Sur le campus de Rouen, où les facultés sont occupées depuis plus d’une semaine, le 16 mai 1968, de jeunes salariés de l’usine Renault de Cléon viennent apporter la nouvelle : la grève avec occupation vient d’être décidée et la direction est séquestrée. Cléon fait basculer l’ensemble des usines Renault dans la grève, donnant le signal de la grève générale.
Le comité de grève des étudiantEs appelle à la solidarité. L’assemblée générale du campus décrète l’université de Rouen « libre et populaire », « ouverte aux travailleurs » et décide d’envoyer une délégation apporter la solidarité des étudiantEs aux grévistes de Renault Cléon. L’accueil des salariéEs est chaleureux. Celui des responsables PCF de la CGT beaucoup moins.
Une à une, à partir du 17 mai, les entreprises de l’agglomération entrent dans la grève avec occupation et se couvrent de drapeaux rouges. Mais partout, dans cette région où l’implantation du PCF est très forte, le « parti de la classe ouvrière », organise sur les lieux de travail un véritable cordon sanitaire pour empêcher les contacts entre étudiantEs et ouvrierEs.
C’est à l’université, chaque soir, que se retrouvent étudiantEs, lycéenEs, salariéEs, toutes celles et ceux qui, à Rouen, dans l’enthousiasme de ce moment exceptionnel, veulent débattre d’un changement de -société, des moyens d’y -parvenir.

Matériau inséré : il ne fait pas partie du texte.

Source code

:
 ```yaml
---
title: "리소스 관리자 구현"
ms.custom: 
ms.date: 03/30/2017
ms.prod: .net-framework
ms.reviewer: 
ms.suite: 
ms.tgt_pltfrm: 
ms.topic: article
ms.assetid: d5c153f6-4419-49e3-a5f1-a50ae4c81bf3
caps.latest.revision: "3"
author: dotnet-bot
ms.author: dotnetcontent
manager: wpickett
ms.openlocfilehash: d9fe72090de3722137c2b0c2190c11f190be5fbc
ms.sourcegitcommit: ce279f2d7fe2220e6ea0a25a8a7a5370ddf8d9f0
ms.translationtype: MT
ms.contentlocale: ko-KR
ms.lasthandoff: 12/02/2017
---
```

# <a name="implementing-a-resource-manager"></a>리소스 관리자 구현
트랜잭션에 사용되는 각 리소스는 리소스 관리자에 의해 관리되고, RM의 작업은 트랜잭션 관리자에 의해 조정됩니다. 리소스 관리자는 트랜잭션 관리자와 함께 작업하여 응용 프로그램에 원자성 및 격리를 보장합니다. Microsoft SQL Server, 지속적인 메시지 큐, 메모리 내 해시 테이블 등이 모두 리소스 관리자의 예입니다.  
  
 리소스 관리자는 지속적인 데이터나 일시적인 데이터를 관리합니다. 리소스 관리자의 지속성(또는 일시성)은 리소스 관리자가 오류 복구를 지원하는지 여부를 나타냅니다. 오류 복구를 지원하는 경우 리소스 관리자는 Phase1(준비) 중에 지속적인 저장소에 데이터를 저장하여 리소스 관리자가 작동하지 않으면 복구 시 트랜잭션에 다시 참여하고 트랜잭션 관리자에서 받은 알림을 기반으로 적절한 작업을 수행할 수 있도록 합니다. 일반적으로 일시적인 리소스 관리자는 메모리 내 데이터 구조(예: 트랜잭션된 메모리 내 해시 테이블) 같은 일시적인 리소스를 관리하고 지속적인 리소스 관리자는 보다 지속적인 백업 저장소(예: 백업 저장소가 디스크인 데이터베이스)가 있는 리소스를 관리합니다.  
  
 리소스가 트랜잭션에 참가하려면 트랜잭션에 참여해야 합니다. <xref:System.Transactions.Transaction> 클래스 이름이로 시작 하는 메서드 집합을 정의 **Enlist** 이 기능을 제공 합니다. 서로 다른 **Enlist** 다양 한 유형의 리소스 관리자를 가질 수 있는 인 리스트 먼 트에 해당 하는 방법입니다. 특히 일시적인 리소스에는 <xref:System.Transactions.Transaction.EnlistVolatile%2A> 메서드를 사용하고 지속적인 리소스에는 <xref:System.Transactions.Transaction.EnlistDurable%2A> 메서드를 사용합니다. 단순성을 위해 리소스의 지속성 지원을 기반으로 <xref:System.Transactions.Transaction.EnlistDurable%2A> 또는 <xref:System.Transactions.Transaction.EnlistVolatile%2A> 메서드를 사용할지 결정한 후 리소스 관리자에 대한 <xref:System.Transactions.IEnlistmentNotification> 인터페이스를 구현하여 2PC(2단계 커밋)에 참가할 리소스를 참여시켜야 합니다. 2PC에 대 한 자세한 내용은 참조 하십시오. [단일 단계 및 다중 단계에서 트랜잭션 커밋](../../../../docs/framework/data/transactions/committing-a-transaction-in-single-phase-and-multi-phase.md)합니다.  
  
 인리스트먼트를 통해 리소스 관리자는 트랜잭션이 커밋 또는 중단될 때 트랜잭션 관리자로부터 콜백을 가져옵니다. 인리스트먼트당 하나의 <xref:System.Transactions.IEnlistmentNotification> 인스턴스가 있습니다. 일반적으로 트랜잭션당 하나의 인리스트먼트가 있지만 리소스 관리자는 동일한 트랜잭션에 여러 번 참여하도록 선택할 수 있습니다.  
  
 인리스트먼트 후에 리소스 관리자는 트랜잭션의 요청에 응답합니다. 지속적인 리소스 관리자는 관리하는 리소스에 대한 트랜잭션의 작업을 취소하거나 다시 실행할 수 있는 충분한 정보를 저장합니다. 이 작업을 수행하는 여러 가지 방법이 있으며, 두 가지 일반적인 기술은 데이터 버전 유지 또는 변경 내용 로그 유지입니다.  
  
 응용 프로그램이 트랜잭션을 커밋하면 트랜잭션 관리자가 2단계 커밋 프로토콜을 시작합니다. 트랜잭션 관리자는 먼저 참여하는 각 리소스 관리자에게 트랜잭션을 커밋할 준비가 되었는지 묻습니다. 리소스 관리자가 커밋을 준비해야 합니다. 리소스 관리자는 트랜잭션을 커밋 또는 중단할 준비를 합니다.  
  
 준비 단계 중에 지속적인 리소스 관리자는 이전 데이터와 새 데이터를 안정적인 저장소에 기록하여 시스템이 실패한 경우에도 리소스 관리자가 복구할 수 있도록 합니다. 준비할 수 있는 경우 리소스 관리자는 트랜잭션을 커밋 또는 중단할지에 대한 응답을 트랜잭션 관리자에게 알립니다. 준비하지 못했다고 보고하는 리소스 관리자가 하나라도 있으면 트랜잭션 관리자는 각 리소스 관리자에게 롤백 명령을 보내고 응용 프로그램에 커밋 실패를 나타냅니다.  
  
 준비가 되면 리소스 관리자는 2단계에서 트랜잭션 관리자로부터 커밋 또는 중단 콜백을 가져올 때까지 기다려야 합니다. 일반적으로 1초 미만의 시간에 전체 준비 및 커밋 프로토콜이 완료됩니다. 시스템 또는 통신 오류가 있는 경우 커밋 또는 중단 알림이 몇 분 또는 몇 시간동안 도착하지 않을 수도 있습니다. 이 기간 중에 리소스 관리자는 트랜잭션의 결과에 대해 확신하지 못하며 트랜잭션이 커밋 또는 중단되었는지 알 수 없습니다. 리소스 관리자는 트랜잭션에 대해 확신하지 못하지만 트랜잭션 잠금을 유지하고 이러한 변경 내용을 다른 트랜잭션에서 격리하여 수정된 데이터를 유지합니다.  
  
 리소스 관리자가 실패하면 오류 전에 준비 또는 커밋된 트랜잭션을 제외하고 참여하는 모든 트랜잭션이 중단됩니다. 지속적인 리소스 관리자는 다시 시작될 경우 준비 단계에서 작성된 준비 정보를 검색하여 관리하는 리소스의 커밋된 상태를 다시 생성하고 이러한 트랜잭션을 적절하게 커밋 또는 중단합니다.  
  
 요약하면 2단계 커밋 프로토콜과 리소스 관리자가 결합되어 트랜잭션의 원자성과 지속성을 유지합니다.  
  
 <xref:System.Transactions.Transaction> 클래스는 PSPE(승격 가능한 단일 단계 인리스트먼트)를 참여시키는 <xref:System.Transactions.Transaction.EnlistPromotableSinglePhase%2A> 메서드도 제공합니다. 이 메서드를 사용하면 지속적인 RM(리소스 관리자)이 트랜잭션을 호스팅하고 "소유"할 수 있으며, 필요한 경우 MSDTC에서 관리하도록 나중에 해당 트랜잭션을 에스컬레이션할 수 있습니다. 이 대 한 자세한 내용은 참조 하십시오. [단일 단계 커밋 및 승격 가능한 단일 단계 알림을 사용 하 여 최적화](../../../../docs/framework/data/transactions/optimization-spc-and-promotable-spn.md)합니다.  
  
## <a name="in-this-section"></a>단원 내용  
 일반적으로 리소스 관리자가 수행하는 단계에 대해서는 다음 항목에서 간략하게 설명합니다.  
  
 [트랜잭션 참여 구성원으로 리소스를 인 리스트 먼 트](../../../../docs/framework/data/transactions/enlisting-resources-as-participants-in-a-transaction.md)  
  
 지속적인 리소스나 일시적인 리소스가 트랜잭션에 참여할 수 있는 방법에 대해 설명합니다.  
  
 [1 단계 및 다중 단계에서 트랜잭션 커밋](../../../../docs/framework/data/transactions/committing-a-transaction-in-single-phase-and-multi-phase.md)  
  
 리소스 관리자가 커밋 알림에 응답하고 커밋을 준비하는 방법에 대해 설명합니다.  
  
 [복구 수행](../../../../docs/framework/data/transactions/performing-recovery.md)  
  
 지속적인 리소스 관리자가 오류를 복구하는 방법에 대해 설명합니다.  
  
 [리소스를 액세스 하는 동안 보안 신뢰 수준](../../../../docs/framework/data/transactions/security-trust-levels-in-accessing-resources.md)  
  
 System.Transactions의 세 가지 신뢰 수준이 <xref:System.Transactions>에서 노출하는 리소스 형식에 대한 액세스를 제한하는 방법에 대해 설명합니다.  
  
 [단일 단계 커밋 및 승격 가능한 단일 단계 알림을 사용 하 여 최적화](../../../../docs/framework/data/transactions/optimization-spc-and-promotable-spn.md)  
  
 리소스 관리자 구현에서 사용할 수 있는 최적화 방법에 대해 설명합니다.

Le 24 mai, dans le grand amphi bondé de la faculté des sciences, se tient un meeting animé par le comité de grève étudiant sur le thème « pouvoir étudiant, pouvoir ouvrier », auquel participent de nombreux salariéEs.
Le 27 mai, au cours d’une manifestation, les étudiantEs occupent le Cirque de Rouen. C’est la plus grande salle de la ville. Pendant cinq jours, le comité de grève étudiant y anime, tous les soirs, jusque tard dans la nuit, devant des centaines de participantEs, un débat sur le mouvement, ses perspectives, la construction d’une autre société. ChacunE peut s’y exprimer.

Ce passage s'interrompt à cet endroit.